Encore un Goncourt de la conformité
Il y a une autre raison qui m'exaspère avec ce Goncourt, c'est la façon dont il se présente une nouvelle fois comme une conformité c'est-à-dire un anti-art. Voici le roman d'un écrivain francophone de l'immigration : quel cosmopolitisme pour nous et quelle réussite pour lui ! Un roman sur l'histoire : quel respectueux alibi ! Un roman sur le roman : quel prétexte intellectuel parisien ! Un roman assurément accessible de style et capable de plaire à un lectorat déshabitué de littérature : quel universalisme ou plutôt quelle racole ! N'y a-t-il pas de l'homosexualité dans ce roman, et M. Mbougar Sarr n'est-il pas depuis toujours le gentil chantre des causes morales : quel bon esprit ou plutôt quel esprit bon ! Alors, ce Goncourt : quel adoubement de tout ce que notre époque estime veulement des « critères artistes » !

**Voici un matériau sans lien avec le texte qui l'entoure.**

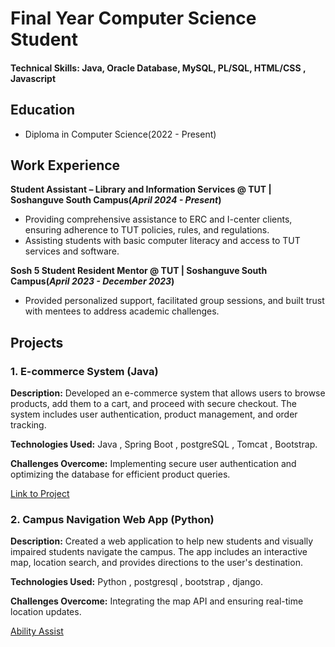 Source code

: # Final Year Computer Science Student

#### Technical Skills: Java, Oracle Database, MySQL, PL/SQL, HTML/CSS , Javascript 

## Education
- Diploma in Computer Science(2022 - Present)

## Work Experience
**Student Assistant – Library and Information Services @ TUT | Soshanguve South Campus(_April 2024 - Present_)**
-	Providing comprehensive assistance to ERC and I-center clients, ensuring adherence to TUT policies, rules, and regulations.
-	Assisting students with basic computer literacy and access to TUT services and software.


**Sosh 5 Student Resident Mentor @ TUT | Soshanguve South Campus(_April 2023 - December 2023_)**
-	Provided personalized support, facilitated group sessions, and built trust with mentees to address academic challenges.

## Projects
### 1. E-commerce System (Java)

**Description:** Developed an e-commerce system that allows users to browse products, add them to a cart, and proceed with secure checkout. The system includes user authentication, product management, and order tracking.

**Technologies Used:** Java , Spring Boot , postgreSQL , Tomcat , Bootstrap.

**Challenges Overcome:** Implementing secure user authentication and optimizing the database for efficient product queries.

[Link to Project](https://github.com/09Jeanette/LifestyleDeliciousWebApp)

[](https://www.bing.com/images/search?view=detailV2&ccid=n9rJXjHp&id=5C6C98D476E4F06F604346A13F11C48FD8A51433&thid=OIP.n9rJXjHp-ta9h6SLIR9rJQHaEI&mediaurl=https%3a%2f%2fwww.entertainmentsa.co.za%2fwp-content%2fuploads%2f2022%2f07%2fKota.png&cdnurl=https%3a%2f%2fth.bing.com%2fth%2fid%2fR.9fdac95e31e9fad6bd87a48b211f6b25%3frik%3dMxSl2I%252fEET%252bhRg%26pid%3dImgRaw%26r%3d0&exph=555&expw=995&q=kota&simid=607999870414844911&FORM=IRPRST&ck=98CAF8C2E7B6FE7DCEB65E2F1A53EC4C&selectedIndex=5&itb=0)

### 2.  Campus Navigation Web App (Python)

**Description:** Created a web application to help new students and visually impaired students navigate the campus. The app includes an interactive map, location search, and provides directions to the user's destination.

**Technologies Used:** Python , postgresql , bootstrap , django.

**Challenges Overcome:** Integrating the map API and ensuring real-time location updates.

[Ability Assist](https://ability-assist-347e4e772fc7.herokuapp.com/AbilityAssistWebApp/)
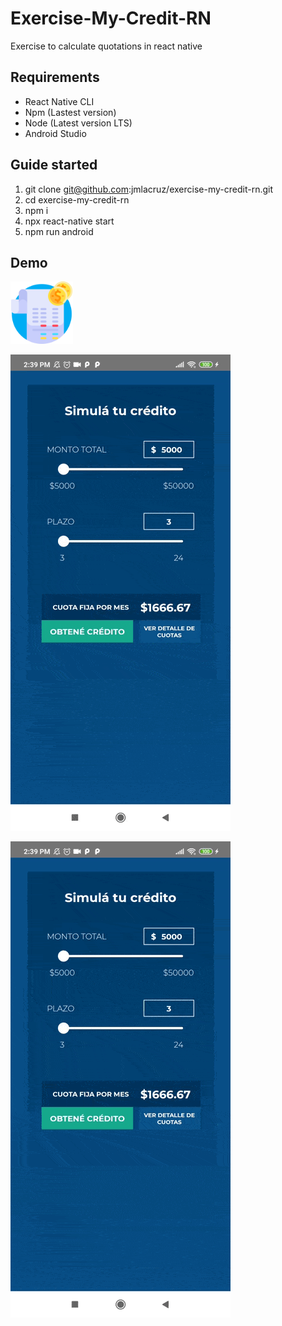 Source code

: # Exercise-My-Credit-RN

Exercise to calculate quotations in react native

## Requirements
- React Native CLI
- Npm (Lastest version)
- Node (Latest version LTS)
- Android Studio

## Guide started

1. git clone git@github.com:jmlacruz/exercise-my-credit-rn.git
2. cd exercise-my-credit-rn
3. npm  i
4. npx react-native start
5. npm run android

## Demo

<img src="https://raw.githubusercontent.com/jmlacruz/exercise-my-credit-rn/main/android/app/src/main/res/mipmap-hdpi/bill.png " width="100" height="100">

![Demo 1](https://raw.githubusercontent.com/jmlacruz/exercise-my-credit-rn/main/demo/Demo1.gif "Demo 1")

![Demo 2](https://raw.githubusercontent.com/jmlacruz/exercise-my-credit-rn/main/demo/Demo2.gif "Demo 2")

Ah ! et puis, en ses interviews, ce monsieur, quel bel être ! Vraiment, c'est à désespérer de la tolérance française si, dans ses goûts, notre société ne veut promouvoir que cela comme Noir éduqué et distingué ! C'est un « type », et c'est presque une caricature ! Naguère, pour la publicité colonialiste comme Banania ou Uncle Ben's, on prenait un « Nègre » souriant avec un accent chaleureux ; auparavant, Carlyle se servait d'un « Negro » qui était une « créature affectueuse et pleine d'entrain, qui sourit, danse et chante avec beaucoup d'enjouement » ; oui mais c'était, cela, avant Carlton dans Le Prince de Bel-Air. Nos jurés du Goncourt, qui sont à peine sortis de cette génération d'imbéciles, pour valoriser un Noir exigent qu'il porte le col roulé en laine, se comporte en gendre idéal et soit aussi lisse que policé : il a l'air ainsi moins à l'aise mais aussi moins « dangereux », sans doute. Je ne prétends pourtant pas qu'un Noir doit se comporter à la télévision en risque-tout et s'exprimer avec brutalité comme dans l'imagerie exactement inverse, mais peut-on enfin admettre qu'un artiste, qu'un vrai artiste c'est-à-dire qu'un être puissant, n'a pas à porter le regard humble et fuyant ni à paraître s'excuser d'avoir réussi en remerciant jurys, parents et professeurs comme M. Mbougar Sarr s'en dispose, allant jusqu'à faire rougir ses interviewers qui s'étonnent de sa timidité et y condescendent non sans la posture d'adultes sur le petit garçon premier de classe ? Je veux bien qu'on couronne, mais je n'entends pas que ce ne soit qu'en vertu de stéréotypes ! Quant à la qualité du roman lui-même, j'en attends toujours des preuves au lieu d'allégations péremptoires, et, si je m'avançais jusqu'à présumer quelque peu, je dirais que ce livre, M. Mbougar Sarr, qui ne s'en défend pas fort, l'a écrit précisément avec l'intention de correspondre à de ces cénacles qui distinguent non en fonction de l'œuvre, mais, faute d'esprit critique qu'ils ont depuis longtemps abdiqué, en adéquation avec certaines représentations de la « littérature ».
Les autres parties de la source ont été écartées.